_Activity_
Report every line in the records below that holds the word "Generator".

START Information provided

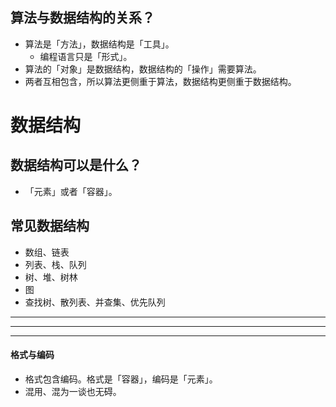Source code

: 
## 算法与数据结构的关系？
- 算法是「方法」，数据结构是「工具」。
  - 编程语言只是「形式」。
- 算法的「对象」是数据结构，数据结构的「操作」需要算法。
- 两者互相包含，所以算法更侧重于算法，数据结构更侧重于数据结构。

# 数据结构
## 数据结构可以是什么？
- 「元素」或者「容器」。

## 常见数据结构
- 数组、链表
- 列表、栈、队列
- 树、堆、树林
- 图
- 查找树、散列表、并查集、优先队列


---
---
---
#### 格式与编码
- 格式包含编码。格式是「容器」，编码是「元素」。
- 混用、混为一谈也无碍。
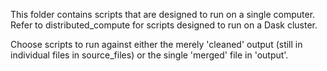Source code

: This folder contains scripts that are designed to run on a single computer. Refer to distributed_compute for scripts designed to run on a Dask cluster.

Choose scripts to run against either the merely 'cleaned' output (still in individual files in source_files) or the single 'merged' file in 'output'. 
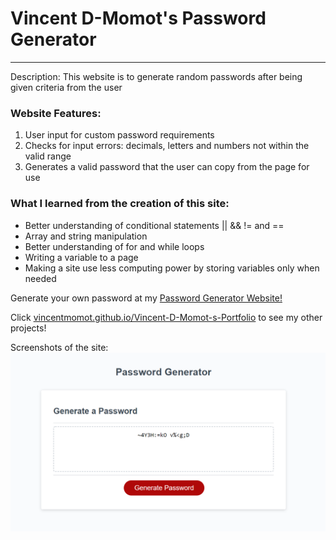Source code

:
# Vincent D-Momot's Password Generator
***

Description: 
This website is to generate random passwords after being given criteria from the user

### Website Features:
1) User input for custom password requirements
2) Checks for input errors: decimals, letters and numbers not within the valid range
3) Generates a valid password that the user can copy from the page for use


### What I learned from the creation of this site:
* Better understanding of conditional statements || && != and ==
* Array and string manipulation
* Better understanding of for and while loops
* Writing a variable to a page
* Making a site use less computing power by storing variables only when needed

Generate your own password at my [Password Generator Website!](https://vincentmomot.github.io/Create-Your-Password-with-JS/)

Click [vincentmomot.github.io/Vincent-D-Momot-s-Portfolio](https://vincentmomot.github.io/Vincent-D-Momot-s-Portfolio/index) to see my other projects! 

Screenshots of the site:
![This is an image of my main page](Assets/pswd.png)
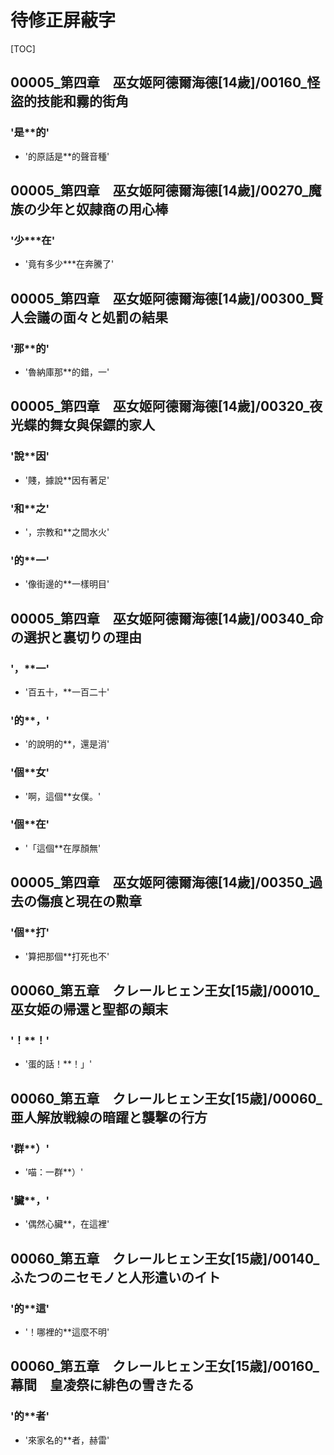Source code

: # 待修正屏蔽字

[TOC]

## 00005_第四章　巫女姬阿德爾海德[14歲]/00160_怪盜的技能和霧的街角

### '是**的'

- '的原話是**的聲音種'


## 00005_第四章　巫女姬阿德爾海德[14歲]/00270_魔族の少年と奴隷商の用心棒

### '少***在'

- '竟有多少***在奔騰了'


## 00005_第四章　巫女姬阿德爾海德[14歲]/00300_賢人会議の面々と処罰の結果

### '那**的'

- '魯納庫那**的錯，一'


## 00005_第四章　巫女姬阿德爾海德[14歲]/00320_夜光蝶的舞女與保鏢的家人

### '說**因'

- '賤，據說**因有著足'

### '和**之'

- '，宗教和**之間水火'

### '的**一'

- '像街邊的**一樣明目'


## 00005_第四章　巫女姬阿德爾海德[14歲]/00340_命の選択と裏切りの理由

### '，**一'

- '百五十，**一百二十'

### '的**，'

- '的說明的**，還是消'

### '個**女'

- '啊，這個**女僕。'

### '個**在'

- '「這個**在厚顏無'


## 00005_第四章　巫女姬阿德爾海德[14歲]/00350_過去の傷痕と現在の勲章

### '個**打'

- '算把那個**打死也不'


## 00060_第五章　クレールヒェン王女[15歳]/00010_巫女姫の帰還と聖都の顛末

### '！**！'

- '蛋的話！**！」'


## 00060_第五章　クレールヒェン王女[15歳]/00060_亜人解放戦線の暗躍と襲撃の行方

### '群**）'

- '喵：一群**）'

### '臟**，'

- '偶然心臟**，在這裡'


## 00060_第五章　クレールヒェン王女[15歳]/00140_ふたつのニセモノと人形遣いのイト

### '的**這'

- '！哪裡的**這麼不明'


## 00060_第五章　クレールヒェン王女[15歳]/00160_幕間　皇凌祭に緋色の雪きたる

### '的**者'

- '來家名的**者，赫雷'
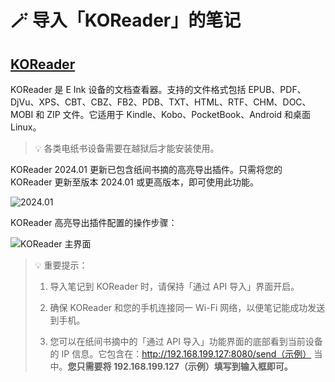 # 🪄 导入「KOReader」的笔记

## [KOReader](http://koreader.rocks)

KOReader 是 E Ink 设备的文档查看器。支持的文件格式包括 EPUB、PDF、DjVu、XPS、CBT、CBZ、FB2、PDB、TXT、HTML、RTF、CHM、DOC、MOBI 和 ZIP 文件。它适用于 Kindle、Kobo、PocketBook、Android 和桌面 Linux。

> 💡 各类电纸书设备需要在越狱后才能安装使用。

KOReader 2024.01 更新已包含纸间书摘的高亮导出插件。只需将您的 KOReader 更新至版本 2024.01 或更高版本，即可使用此功能。

![2024.01](https://doc-1252413502.cos.ap-nanjing.myqcloud.com/WX20240128-191255%402x.png)

KOReader 高亮导出插件配置的操作步骤：

![KOReader 主界面](https://doc-1252413502.cos.ap-nanjing.myqcloud.com/WX20240128-192034%402x.png)

> 💡 重要提示：
>
> 1. 导入笔记到 KOReader 时，请保持「通过 API 导入」界面开启。
>
> 2. 确保 KOReader 和您的手机连接同一 Wi-Fi 网络，以便笔记能成功发送到手机。
>
> 3. 您可以在纸间书摘中的「通过 API 导入」功能界面的底部看到当前设备的 IP 信息。它包含在：http://192.168.199.127:8080/send（示例） 当中。**您只需要将 192.168.199.127（示例）填写到输入框即可。**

END Information provided

_Result for this exercise_
# Vincent D-Momot's Password Generator
Generate your own password at my [Password Generator Website!](https://vincentmomot.github.io/Create-Your-Password-with-JS/)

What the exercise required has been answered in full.